Naquela ocasião, em Janeiro de 1975, movimentos organizados rodearam o Palácio de Cristal e quiseram impedir, pela força, a sua existência democrática. A mera possibilidade do CDS era contestada à nascença.

2 Divergir e antagonizar. A serenidade da sua proclamação política contra uma maioria inebriada e iludida – veja-se a declaração de voto contra a Constituição de 76 em que muito justamente se denunciavam as razões do engano e do empobrecimento que aquele texto representava -, a serenidade da sua proclamação, porque justa, verdadeira e equilibrada, irritava e gerava antagonismos. Dificilmente se era indiferente ao CDS.

3 Moderação e Coragem. O CDS nasceu na moderação, mas a sua moderação foi percepcionada pelos outros como extremada à direita. Na verdade, nunca nos libertámos da acusação de sermos os fascistas do regime.

A calúnia, porém, com que nos tentaram condicionar, nunca nos impediu de defender o que estava certo e era melhor para o País. E fizemo-lo com coragem e desassombro.

4 O PP. Cerca de 20 anos mais tarde, o CDS voltou de certa maneira a percorrer o mesmo caminho, desafiando o comodismo da maioria. Com Manuel Monteiro e Paulo Portas, o CDS repensou-se profundamente, afirmou um novo espaço político e com ele retomou a tradição da calúnia. O CDS passou a ser extremista, populista e mais um par de botas. Os últimos 25 anos foram em grande medida o resultado desse impulso.

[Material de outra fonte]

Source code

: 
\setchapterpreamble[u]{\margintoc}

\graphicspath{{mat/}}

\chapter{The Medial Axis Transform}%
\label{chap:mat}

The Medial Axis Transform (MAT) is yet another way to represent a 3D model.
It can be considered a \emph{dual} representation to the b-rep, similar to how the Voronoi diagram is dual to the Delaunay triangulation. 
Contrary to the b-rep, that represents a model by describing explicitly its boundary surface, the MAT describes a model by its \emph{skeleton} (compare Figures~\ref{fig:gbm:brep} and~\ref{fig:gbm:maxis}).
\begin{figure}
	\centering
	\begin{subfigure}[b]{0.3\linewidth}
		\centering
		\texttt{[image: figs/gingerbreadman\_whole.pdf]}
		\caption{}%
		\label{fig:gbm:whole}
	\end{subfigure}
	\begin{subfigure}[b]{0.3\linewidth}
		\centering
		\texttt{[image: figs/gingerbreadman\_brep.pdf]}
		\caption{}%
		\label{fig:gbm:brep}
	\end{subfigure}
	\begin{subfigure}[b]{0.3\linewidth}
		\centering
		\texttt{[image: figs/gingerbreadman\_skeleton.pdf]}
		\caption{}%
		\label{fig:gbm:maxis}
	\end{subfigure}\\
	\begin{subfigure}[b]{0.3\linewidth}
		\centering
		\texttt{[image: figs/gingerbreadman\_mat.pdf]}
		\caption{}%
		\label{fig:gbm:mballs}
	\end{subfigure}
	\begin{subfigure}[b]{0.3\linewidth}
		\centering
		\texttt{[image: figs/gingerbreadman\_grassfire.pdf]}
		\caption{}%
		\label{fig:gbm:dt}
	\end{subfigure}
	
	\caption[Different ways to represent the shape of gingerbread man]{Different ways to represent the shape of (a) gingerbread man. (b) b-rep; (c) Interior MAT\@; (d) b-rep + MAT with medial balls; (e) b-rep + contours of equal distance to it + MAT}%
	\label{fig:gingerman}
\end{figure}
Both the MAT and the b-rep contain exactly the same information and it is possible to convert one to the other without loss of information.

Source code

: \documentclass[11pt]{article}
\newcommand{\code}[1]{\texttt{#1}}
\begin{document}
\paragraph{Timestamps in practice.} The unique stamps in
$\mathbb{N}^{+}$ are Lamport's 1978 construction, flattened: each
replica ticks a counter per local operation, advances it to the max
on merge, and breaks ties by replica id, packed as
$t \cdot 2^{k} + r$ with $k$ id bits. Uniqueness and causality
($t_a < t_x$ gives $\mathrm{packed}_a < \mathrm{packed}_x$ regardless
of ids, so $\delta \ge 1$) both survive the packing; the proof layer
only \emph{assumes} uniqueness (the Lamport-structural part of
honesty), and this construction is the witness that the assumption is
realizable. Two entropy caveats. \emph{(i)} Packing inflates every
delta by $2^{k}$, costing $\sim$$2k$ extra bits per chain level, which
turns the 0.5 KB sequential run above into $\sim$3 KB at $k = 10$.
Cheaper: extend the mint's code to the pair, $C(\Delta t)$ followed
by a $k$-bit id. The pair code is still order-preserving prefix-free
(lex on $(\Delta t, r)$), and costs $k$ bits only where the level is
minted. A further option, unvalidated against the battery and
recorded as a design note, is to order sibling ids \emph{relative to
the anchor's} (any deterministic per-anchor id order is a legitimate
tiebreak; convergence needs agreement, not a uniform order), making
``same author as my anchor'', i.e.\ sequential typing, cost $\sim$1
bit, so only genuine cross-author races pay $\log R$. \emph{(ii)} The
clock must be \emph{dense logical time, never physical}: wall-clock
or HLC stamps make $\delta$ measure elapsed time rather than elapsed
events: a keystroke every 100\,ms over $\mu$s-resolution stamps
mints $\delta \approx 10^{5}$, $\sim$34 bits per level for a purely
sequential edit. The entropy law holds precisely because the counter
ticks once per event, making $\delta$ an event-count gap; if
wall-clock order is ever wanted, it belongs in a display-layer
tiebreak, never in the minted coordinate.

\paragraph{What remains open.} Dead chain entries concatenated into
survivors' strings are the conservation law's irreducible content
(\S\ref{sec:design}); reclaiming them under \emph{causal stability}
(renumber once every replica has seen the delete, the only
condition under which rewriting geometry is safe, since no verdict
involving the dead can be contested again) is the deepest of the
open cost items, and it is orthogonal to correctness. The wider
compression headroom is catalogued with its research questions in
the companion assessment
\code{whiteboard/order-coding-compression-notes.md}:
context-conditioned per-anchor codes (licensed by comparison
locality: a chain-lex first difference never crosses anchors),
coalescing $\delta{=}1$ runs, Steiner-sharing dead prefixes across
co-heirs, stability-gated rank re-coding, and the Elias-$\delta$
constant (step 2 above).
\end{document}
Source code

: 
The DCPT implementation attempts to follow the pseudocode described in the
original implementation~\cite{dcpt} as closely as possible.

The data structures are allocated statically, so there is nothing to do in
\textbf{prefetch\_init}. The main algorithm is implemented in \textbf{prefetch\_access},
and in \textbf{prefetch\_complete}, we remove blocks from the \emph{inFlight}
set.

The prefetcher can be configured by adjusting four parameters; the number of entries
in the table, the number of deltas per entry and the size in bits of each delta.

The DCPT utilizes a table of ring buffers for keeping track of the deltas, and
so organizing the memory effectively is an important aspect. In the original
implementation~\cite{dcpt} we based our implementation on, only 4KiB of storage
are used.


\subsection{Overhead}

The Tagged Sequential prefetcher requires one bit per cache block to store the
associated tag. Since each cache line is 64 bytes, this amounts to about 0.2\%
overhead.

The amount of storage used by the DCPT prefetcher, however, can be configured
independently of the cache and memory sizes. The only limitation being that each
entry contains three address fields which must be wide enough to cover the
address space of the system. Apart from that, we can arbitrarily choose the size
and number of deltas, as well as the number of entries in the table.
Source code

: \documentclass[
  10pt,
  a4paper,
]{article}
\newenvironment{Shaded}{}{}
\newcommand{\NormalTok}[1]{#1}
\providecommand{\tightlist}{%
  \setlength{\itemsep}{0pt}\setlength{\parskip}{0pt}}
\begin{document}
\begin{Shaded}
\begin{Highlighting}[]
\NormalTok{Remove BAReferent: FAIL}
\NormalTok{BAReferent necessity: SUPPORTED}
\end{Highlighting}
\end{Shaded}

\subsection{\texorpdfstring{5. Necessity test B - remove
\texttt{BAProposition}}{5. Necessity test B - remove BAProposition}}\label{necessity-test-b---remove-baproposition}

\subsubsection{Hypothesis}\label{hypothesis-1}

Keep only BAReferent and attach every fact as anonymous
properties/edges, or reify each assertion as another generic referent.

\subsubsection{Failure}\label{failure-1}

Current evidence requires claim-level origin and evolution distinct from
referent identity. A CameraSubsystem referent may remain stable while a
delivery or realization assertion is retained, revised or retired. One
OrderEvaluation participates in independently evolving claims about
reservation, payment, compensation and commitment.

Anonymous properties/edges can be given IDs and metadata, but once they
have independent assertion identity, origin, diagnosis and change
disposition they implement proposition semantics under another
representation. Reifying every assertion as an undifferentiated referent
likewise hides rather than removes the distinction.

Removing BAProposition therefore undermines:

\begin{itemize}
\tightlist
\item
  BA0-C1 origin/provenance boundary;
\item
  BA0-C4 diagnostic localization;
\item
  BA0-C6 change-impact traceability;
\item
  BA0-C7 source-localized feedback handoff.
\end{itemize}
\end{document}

5 Resignação e comodismo. E hoje, onde andam aqueles que lhes seguiram as pegadas? Hoje, aqueles que tomaram conta do Partido não afligem ninguém fora das suas paredes. Independentemente do mérito e do talento inegável de alguns, impressiona ver que a rebeldia de outrora se foi lentamente acomodando, sem nenhum rasgo marcante nem nenhuma intuição disruptiva para propor aos eleitores.

6 To be or not to be. O que está em causa, pois, no próximo Congresso não é apenas a escolha de perfis de candidatos mais ou menos competentes, com quem temos maior ou menor empatia. O que está em causa é a própria razão de ser do CDS. Se não formos provocação, sinal de contradição, corremos o risco de ser dispensados.

Francisco Rodrigues dos Santos é, neste sentido, o candidato que dá maiores garantias. Desde logo, porque rompe com a indiferença generalizada. Com ele temos a certeza de que voltarão as calúnias, os condicionamentos, e apedrejamentos públicos (que de resto e como é tradicional no nosso Partido, já começaram dentro de portas). CDS que é CDS gosta disso. Ficamos nervosos quando recebemos mais mimos do que impropérios por parte dos nossos adversários – como acontece com a generalidade dos outros candidatos presidenciáveis. Francisco Rodrigues dos Santos é merecedor dessas calúnias, precisamente porque é corajoso e desafia a sonolência instalada. Diz coisas obviamente sensatas e justas e razoáveis, que por o serem suscitam ódio e raiva e tudo menos indiferença. Mas o mais importante não é isso. O mais importante é que ele sabe bem que o seu papel é representar, ser a voz do eleitorado do CDS, de quem continua a acreditar que para ter razão não é preciso nem levantar a voz, nem extremar a razão que temos. Basta simplesmente ter a coragem de afirmar o que está certo mesmo que contra uma maioria iludida e enganada.